> TASK ITEM: Quote every line of the material beneath this one.

- - - - - - -

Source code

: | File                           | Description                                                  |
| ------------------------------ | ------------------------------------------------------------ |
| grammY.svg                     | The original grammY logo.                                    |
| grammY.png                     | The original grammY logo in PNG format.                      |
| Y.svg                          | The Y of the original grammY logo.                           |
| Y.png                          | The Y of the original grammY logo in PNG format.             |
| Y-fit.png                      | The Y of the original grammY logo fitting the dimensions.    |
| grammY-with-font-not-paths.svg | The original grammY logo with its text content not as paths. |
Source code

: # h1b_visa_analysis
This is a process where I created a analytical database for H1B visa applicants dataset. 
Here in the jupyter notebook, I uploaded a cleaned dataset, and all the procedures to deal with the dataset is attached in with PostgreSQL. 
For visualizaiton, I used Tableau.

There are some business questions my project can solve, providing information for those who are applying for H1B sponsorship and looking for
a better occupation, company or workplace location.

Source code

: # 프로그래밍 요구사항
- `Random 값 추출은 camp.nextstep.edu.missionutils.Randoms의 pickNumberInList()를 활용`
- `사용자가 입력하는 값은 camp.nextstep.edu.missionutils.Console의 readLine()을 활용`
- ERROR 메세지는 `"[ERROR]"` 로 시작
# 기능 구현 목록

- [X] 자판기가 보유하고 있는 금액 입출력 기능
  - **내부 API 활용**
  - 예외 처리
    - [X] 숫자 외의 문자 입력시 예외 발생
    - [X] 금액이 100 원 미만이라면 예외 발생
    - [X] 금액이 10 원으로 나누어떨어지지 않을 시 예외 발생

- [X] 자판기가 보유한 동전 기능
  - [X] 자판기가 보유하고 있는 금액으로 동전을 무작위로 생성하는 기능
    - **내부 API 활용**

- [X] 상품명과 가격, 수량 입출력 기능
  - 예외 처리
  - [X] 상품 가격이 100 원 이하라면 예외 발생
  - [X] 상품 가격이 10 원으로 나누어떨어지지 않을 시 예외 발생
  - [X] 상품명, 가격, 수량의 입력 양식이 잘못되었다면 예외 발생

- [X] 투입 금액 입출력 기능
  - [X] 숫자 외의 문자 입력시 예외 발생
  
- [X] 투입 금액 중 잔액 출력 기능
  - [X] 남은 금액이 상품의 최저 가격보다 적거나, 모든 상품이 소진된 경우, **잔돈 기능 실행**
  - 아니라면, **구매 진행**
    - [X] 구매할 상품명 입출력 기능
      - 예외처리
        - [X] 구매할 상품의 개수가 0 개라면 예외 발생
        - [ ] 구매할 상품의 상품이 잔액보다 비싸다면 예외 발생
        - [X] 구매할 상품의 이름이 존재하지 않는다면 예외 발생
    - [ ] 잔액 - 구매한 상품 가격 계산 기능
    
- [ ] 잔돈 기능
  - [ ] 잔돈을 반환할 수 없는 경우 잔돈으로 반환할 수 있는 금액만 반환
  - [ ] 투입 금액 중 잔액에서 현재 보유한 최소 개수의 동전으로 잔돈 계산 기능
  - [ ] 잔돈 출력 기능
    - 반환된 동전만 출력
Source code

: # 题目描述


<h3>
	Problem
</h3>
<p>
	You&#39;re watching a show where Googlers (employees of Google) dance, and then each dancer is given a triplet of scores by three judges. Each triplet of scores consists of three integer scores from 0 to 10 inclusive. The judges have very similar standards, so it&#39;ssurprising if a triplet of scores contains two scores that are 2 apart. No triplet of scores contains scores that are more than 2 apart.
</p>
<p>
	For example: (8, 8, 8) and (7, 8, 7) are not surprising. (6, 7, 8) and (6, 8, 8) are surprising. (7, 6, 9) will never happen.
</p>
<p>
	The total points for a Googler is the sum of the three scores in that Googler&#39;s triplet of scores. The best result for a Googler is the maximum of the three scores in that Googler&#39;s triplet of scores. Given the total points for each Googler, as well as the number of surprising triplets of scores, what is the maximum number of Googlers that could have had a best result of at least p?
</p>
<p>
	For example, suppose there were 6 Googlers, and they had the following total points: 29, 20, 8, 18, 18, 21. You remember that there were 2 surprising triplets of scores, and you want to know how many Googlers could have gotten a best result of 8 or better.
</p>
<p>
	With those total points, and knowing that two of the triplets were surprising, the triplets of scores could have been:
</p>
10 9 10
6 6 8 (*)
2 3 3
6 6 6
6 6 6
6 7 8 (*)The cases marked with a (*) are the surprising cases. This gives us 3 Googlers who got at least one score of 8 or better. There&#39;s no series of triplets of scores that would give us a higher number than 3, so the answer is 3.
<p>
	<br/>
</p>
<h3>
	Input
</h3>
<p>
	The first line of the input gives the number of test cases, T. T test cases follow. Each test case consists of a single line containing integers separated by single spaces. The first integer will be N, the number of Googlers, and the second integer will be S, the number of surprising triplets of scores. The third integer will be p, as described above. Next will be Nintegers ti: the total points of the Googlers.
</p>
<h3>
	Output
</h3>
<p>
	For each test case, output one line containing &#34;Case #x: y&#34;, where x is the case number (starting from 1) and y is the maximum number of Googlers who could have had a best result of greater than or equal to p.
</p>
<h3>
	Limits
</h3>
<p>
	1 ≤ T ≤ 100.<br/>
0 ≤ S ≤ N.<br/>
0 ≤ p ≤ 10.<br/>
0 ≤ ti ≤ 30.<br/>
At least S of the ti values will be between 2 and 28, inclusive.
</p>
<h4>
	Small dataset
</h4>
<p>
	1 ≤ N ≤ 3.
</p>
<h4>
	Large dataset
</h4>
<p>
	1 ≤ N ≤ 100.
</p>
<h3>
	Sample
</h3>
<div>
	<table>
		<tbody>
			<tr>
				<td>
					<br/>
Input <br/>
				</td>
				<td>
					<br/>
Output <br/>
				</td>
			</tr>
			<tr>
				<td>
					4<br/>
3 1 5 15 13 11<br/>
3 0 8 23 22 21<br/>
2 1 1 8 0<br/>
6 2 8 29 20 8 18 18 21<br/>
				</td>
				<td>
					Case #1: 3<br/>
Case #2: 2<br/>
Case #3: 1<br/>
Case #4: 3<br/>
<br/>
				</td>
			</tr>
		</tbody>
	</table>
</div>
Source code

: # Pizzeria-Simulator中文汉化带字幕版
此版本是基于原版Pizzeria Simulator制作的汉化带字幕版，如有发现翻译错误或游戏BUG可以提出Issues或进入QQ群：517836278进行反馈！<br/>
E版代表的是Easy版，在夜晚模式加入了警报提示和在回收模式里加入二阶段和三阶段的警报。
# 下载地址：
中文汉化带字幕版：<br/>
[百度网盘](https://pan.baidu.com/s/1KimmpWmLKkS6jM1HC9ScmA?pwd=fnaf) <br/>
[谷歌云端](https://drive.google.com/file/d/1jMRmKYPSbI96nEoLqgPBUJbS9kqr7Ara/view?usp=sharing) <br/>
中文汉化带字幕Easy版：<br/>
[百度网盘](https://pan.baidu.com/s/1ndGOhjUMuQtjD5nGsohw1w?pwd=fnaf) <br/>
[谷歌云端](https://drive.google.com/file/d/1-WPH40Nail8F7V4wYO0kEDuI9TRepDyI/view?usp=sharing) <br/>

- - - - - - -

> RESULT:
Source code

: | File                           | Description                                                  |
| ------------------------------ | ------------------------------------------------------------ |
| grammY.svg                     | The original grammY logo.                                    |
| grammY.png                     | The original grammY logo in PNG format.                      |
| Y.svg                          | The Y of the original grammY logo.                           |
| Y.png                          | The Y of the original grammY logo in PNG format.             |
| Y-fit.png                      | The Y of the original grammY logo fitting the dimensions.    |
| grammY-with-font-not-paths.svg | The original grammY logo with its text content not as paths. |
Source code

: # h1b_visa_analysis
This is a process where I created a analytical database for H1B visa applicants dataset. 
Here in the jupyter notebook, I uploaded a cleaned dataset, and all the procedures to deal with the dataset is attached in with PostgreSQL. 
For visualizaiton, I used Tableau.

There are some business questions my project can solve, providing information for those who are applying for H1B sponsorship and looking for
a better occupation, company or workplace location.

Source code

: # 프로그래밍 요구사항
- `Random 값 추출은 camp.nextstep.edu.missionutils.Randoms의 pickNumberInList()를 활용`
- `사용자가 입력하는 값은 camp.nextstep.edu.missionutils.Console의 readLine()을 활용`
- ERROR 메세지는 `"[ERROR]"` 로 시작
# 기능 구현 목록

- [X] 자판기가 보유하고 있는 금액 입출력 기능
  - **내부 API 활용**
  - 예외 처리
    - [X] 숫자 외의 문자 입력시 예외 발생
    - [X] 금액이 100 원 미만이라면 예외 발생
    - [X] 금액이 10 원으로 나누어떨어지지 않을 시 예외 발생

- [X] 자판기가 보유한 동전 기능
  - [X] 자판기가 보유하고 있는 금액으로 동전을 무작위로 생성하는 기능
    - **내부 API 활용**

- [X] 상품명과 가격, 수량 입출력 기능
  - 예외 처리
  - [X] 상품 가격이 100 원 이하라면 예외 발생
  - [X] 상품 가격이 10 원으로 나누어떨어지지 않을 시 예외 발생
  - [X] 상품명, 가격, 수량의 입력 양식이 잘못되었다면 예외 발생

- [X] 투입 금액 입출력 기능
  - [X] 숫자 외의 문자 입력시 예외 발생
  
- [X] 투입 금액 중 잔액 출력 기능
  - [X] 남은 금액이 상품의 최저 가격보다 적거나, 모든 상품이 소진된 경우, **잔돈 기능 실행**
  - 아니라면, **구매 진행**
    - [X] 구매할 상품명 입출력 기능
      - 예외처리
        - [X] 구매할 상품의 개수가 0 개라면 예외 발생
        - [ ] 구매할 상품의 상품이 잔액보다 비싸다면 예외 발생
        - [X] 구매할 상품의 이름이 존재하지 않는다면 예외 발생
    - [ ] 잔액 - 구매한 상품 가격 계산 기능
    
- [ ] 잔돈 기능
  - [ ] 잔돈을 반환할 수 없는 경우 잔돈으로 반환할 수 있는 금액만 반환
  - [ ] 투입 금액 중 잔액에서 현재 보유한 최소 개수의 동전으로 잔돈 계산 기능
  - [ ] 잔돈 출력 기능
    - 반환된 동전만 출력
Source code

: # 题目描述


<h3>
	Problem
</h3>
<p>
	You&#39;re watching a show where Googlers (employees of Google) dance, and then each dancer is given a triplet of scores by three judges. Each triplet of scores consists of three integer scores from 0 to 10 inclusive. The judges have very similar standards, so it&#39;ssurprising if a triplet of scores contains two scores that are 2 apart. No triplet of scores contains scores that are more than 2 apart.
</p>
<p>
	For example: (8, 8, 8) and (7, 8, 7) are not surprising. (6, 7, 8) and (6, 8, 8) are surprising. (7, 6, 9) will never happen.
</p>
<p>
	The total points for a Googler is the sum of the three scores in that Googler&#39;s triplet of scores. The best result for a Googler is the maximum of the three scores in that Googler&#39;s triplet of scores. Given the total points for each Googler, as well as the number of surprising triplets of scores, what is the maximum number of Googlers that could have had a best result of at least p?
</p>
<p>
	For example, suppose there were 6 Googlers, and they had the following total points: 29, 20, 8, 18, 18, 21. You remember that there were 2 surprising triplets of scores, and you want to know how many Googlers could have gotten a best result of 8 or better.
</p>
<p>
	With those total points, and knowing that two of the triplets were surprising, the triplets of scores could have been:
</p>
10 9 10
6 6 8 (*)
2 3 3
6 6 6
6 6 6
6 7 8 (*)The cases marked with a (*) are the surprising cases. This gives us 3 Googlers who got at least one score of 8 or better. There&#39;s no series of triplets of scores that would give us a higher number than 3, so the answer is 3.
<p>
	<br/>
</p>
<h3>
	Input
</h3>
<p>
	The first line of the input gives the number of test cases, T. T test cases follow. Each test case consists of a single line containing integers separated by single spaces. The first integer will be N, the number of Googlers, and the second integer will be S, the number of surprising triplets of scores. The third integer will be p, as described above. Next will be Nintegers ti: the total points of the Googlers.
</p>
<h3>
	Output
</h3>
<p>
	For each test case, output one line containing &#34;Case #x: y&#34;, where x is the case number (starting from 1) and y is the maximum number of Googlers who could have had a best result of greater than or equal to p.
</p>
<h3>
	Limits
</h3>
<p>
	1 ≤ T ≤ 100.<br/>
0 ≤ S ≤ N.<br/>
0 ≤ p ≤ 10.<br/>
0 ≤ ti ≤ 30.<br/>
At least S of the ti values will be between 2 and 28, inclusive.
</p>
<h4>
	Small dataset
</h4>
<p>
	1 ≤ N ≤ 3.
</p>
<h4>
	Large dataset
</h4>
<p>
	1 ≤ N ≤ 100.
</p>
<h3>
	Sample
</h3>
<div>
	<table>
		<tbody>
			<tr>
				<td>
					<br/>
Input <br/>
				</td>
				<td>
					<br/>
Output <br/>
				</td>
			</tr>
			<tr>
				<td>
					4<br/>
3 1 5 15 13 11<br/>
3 0 8 23 22 21<br/>
2 1 1 8 0<br/>
6 2 8 29 20 8 18 18 21<br/>
				</td>
				<td>
					Case #1: 3<br/>
Case #2: 2<br/>
Case #3: 1<br/>
Case #4: 3<br/>
<br/>
				</td>
			</tr>
		</tbody>
	</table>
</div>
Source code

: # Pizzeria-Simulator中文汉化带字幕版
此版本是基于原版Pizzeria Simulator制作的汉化带字幕版，如有发现翻译错误或游戏BUG可以提出Issues或进入QQ群：517836278进行反馈！<br/>
E版代表的是Easy版，在夜晚模式加入了警报提示和在回收模式里加入二阶段和三阶段的警报。
# 下载地址：
中文汉化带字幕版：<br/>
[百度网盘](https://pan.baidu.com/s/1KimmpWmLKkS6jM1HC9ScmA?pwd=fnaf) <br/>
[谷歌云端](https://drive.google.com/file/d/1jMRmKYPSbI96nEoLqgPBUJbS9kqr7Ara/view?usp=sharing) <br/>
中文汉化带字幕Easy版：<br/>
[百度网盘](https://pan.baidu.com/s/1ndGOhjUMuQtjD5nGsohw1w?pwd=fnaf) <br/>
[谷歌云端](https://drive.google.com/file/d/1-WPH40Nail8F7V4wYO0kEDuI9TRepDyI/view?usp=sharing) <br/>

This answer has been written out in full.